Thoughts and illustrations on living with Asperger's Syndrome.
Sunday, June 19, 2011
I am feeling the love these days. Next week, I will leave the job I’ve held for nearly a decade. Already, the hugs have started from co-workers. Already, the email messages of thanks, the stories of memories we shared and even those we didn’t, and the looming spectre of the goodbye pizza party. As if all the love came out of hiding. It leaves me to wonder, after next week, where will it go?
John Gorka said, “People love you when they know you’re leaving soon.” Certainly, endings amplify feelings already there. With some people, it’s okay to say, “Yes, I’ll stay in touch, I’ll come back to visit,” and not really mean it. But I also have friendships I would be sad to see end, that I hope will survive outside the familiar context. It has worked for me sometimes, but many times, it hasn’t. There are more ways than ever to keep in touch these days, but it still comes down to the free will of both people.
A song called “The Tree” by Blitzen Trapper found its way into my head this week. It suggests that all our relationships connect us to others in the way a tree is made up of interconnected branches. Our bonds to friends and loved ones are there for us throughout our lives, as a tree that grows from the ground to the sky, “never-ending.” As the tree is a living organism, our relationships too remain alive, a chain connecting us to each other, to the twists and turns of fate, and to the universe.
It’s not a new metaphor, but it’s an appealing one. What a comforting thought that as we go along in life, we can simply reach out to the people we need, when we need them, as if reaching to the next branch on a tree. But is that overly idealistic?
It is human nature to love and to connect. If these things are so important to us, why is it so difficult to stay connected? Why are there people who say they don’t feel a connection to anyone? Some are afraid to let others get too close, or that they drive others away. Some say no one else has been able to know them the way they’d like to be known. They have known love in their life, and they wonder where it went. I admit I feel unsure myself sometimes. Do any of us really feel sure?
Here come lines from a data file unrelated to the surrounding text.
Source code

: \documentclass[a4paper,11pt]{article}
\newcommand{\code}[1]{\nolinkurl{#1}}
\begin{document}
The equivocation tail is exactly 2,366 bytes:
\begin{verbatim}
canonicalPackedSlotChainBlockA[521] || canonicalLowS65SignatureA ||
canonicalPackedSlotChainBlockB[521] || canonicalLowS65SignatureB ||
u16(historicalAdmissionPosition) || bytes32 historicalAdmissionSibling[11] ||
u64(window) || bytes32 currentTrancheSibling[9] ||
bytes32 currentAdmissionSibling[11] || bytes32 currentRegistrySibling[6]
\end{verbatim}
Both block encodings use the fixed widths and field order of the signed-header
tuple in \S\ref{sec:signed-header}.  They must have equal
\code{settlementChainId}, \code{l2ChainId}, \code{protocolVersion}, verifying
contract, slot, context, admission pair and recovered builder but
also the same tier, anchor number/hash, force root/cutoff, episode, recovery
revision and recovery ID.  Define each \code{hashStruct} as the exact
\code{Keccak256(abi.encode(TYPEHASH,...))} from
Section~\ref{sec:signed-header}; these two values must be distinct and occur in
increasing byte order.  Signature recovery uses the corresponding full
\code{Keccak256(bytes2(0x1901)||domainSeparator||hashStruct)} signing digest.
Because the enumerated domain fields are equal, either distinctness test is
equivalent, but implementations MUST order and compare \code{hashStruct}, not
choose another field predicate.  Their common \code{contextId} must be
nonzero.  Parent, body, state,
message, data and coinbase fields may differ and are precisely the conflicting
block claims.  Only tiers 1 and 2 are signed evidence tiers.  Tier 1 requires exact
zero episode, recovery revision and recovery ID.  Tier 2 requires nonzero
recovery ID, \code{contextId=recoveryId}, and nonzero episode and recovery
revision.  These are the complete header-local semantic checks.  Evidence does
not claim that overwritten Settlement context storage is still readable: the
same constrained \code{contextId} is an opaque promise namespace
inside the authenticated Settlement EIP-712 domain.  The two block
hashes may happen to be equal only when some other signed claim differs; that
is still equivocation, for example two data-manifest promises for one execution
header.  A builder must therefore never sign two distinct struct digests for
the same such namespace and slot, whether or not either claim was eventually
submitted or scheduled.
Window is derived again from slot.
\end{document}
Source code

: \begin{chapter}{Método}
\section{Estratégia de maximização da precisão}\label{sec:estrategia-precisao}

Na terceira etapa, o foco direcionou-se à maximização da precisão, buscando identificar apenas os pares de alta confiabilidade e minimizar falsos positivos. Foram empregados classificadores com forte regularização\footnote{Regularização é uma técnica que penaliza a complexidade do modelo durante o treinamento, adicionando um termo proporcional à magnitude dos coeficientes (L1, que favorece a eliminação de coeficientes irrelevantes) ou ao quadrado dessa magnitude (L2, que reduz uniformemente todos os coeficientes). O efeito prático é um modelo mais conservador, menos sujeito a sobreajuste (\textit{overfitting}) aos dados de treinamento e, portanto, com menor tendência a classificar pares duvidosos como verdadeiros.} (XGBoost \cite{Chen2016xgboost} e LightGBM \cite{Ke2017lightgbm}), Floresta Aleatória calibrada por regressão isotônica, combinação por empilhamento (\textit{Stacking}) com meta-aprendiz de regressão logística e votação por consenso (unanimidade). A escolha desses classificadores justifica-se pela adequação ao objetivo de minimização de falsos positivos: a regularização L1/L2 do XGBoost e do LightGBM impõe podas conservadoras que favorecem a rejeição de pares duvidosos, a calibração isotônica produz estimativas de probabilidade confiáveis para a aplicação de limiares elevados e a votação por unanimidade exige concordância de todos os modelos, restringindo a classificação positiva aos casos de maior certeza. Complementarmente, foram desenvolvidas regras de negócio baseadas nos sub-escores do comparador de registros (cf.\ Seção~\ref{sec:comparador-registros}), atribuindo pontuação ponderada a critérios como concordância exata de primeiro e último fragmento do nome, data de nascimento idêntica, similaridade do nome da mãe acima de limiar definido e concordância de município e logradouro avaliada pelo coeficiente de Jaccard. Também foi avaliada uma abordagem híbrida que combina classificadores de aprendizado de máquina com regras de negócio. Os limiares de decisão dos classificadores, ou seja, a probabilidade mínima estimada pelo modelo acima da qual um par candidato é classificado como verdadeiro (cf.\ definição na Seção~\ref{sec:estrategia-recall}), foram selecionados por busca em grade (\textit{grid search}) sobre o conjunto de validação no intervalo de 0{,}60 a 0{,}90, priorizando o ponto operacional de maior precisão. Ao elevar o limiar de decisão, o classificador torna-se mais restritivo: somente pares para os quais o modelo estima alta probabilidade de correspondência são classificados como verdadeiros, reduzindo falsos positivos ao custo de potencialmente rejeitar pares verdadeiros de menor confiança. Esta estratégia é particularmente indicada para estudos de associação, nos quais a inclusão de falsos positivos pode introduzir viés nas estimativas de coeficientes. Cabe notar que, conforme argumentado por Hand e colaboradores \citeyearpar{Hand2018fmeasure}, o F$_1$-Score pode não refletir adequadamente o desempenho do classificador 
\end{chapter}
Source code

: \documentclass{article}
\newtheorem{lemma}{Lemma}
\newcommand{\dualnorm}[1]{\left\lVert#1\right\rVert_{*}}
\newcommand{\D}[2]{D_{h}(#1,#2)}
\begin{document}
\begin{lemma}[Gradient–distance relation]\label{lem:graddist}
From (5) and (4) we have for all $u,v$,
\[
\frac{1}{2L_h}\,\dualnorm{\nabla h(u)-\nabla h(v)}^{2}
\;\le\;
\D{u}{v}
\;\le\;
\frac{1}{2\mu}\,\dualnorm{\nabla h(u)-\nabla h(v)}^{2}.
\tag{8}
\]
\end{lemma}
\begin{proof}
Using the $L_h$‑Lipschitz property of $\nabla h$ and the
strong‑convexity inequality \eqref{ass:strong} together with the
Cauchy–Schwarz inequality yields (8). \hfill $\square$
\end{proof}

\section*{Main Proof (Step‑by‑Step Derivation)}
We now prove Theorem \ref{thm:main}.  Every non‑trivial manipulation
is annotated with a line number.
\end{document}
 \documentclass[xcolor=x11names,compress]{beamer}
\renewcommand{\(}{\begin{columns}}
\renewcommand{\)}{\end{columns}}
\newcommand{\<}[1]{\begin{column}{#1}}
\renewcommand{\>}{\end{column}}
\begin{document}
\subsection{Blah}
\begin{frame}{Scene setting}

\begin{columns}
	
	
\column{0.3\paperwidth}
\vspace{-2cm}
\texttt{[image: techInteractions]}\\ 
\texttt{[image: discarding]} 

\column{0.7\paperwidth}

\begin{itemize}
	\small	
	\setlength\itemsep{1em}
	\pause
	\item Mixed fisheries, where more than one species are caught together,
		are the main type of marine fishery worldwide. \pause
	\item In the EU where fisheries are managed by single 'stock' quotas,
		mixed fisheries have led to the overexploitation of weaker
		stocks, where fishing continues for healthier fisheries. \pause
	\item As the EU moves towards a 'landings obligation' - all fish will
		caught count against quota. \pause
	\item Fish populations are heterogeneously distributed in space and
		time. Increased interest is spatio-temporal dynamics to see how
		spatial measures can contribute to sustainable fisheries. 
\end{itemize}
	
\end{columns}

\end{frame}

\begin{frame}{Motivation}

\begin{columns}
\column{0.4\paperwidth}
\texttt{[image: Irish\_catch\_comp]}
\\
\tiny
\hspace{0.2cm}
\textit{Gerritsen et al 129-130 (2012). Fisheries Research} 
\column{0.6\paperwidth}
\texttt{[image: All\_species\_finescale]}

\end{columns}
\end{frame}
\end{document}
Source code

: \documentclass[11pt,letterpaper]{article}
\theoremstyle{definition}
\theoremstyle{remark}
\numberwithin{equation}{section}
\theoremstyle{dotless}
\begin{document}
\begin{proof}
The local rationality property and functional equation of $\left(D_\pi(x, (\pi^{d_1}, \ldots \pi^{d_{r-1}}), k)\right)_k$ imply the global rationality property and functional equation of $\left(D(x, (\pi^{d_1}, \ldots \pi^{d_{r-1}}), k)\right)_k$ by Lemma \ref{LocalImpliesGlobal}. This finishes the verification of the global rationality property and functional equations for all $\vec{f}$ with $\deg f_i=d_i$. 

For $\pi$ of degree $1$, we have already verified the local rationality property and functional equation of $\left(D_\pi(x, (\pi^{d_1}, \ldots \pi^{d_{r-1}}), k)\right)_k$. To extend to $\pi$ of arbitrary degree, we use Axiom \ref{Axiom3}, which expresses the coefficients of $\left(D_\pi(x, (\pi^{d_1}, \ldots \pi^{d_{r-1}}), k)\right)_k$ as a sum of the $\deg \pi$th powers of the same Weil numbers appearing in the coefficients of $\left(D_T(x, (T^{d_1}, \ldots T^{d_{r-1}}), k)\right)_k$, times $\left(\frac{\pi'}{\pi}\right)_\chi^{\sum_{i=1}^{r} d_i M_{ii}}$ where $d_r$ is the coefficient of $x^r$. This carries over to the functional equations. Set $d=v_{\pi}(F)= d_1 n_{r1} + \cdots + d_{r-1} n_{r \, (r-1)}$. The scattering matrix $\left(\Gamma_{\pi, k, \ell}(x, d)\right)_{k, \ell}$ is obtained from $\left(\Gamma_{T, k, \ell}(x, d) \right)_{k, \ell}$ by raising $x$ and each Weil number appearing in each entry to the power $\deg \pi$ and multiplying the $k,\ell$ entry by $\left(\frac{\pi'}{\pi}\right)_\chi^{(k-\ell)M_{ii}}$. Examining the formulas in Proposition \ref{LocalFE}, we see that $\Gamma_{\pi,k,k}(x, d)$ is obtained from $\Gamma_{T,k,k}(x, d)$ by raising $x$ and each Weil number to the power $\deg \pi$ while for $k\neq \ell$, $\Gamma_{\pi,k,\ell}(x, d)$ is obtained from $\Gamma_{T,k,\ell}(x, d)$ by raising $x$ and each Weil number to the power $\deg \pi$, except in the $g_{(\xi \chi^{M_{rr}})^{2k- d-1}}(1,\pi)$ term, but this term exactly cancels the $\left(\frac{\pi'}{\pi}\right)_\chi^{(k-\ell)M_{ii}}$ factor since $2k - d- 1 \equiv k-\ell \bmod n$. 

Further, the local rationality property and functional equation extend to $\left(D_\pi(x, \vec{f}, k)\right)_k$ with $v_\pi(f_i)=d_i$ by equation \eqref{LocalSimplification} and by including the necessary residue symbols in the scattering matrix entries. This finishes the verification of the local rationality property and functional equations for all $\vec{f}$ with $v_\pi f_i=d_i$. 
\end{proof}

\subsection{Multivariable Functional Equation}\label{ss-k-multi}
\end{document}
My own tree has branches that are vibrant and branches that are dormant. It needs constant feeding to grow and remain strong. Different branches need different care. Relationships take time and they take work. But they can surprise us. When a relationship is meant to last, it doesn’t feel like work, and it will find a way.
When I change jobs, as with any life transition, branches will shift. It’s inevitable. The love I’m feeling from co-workers now will go somewhere. I want to believe it won't go away. I believe it will be there, wherever, whenever I need it. I won't worry about how. Maybe I’m not meant to understand, as the song says.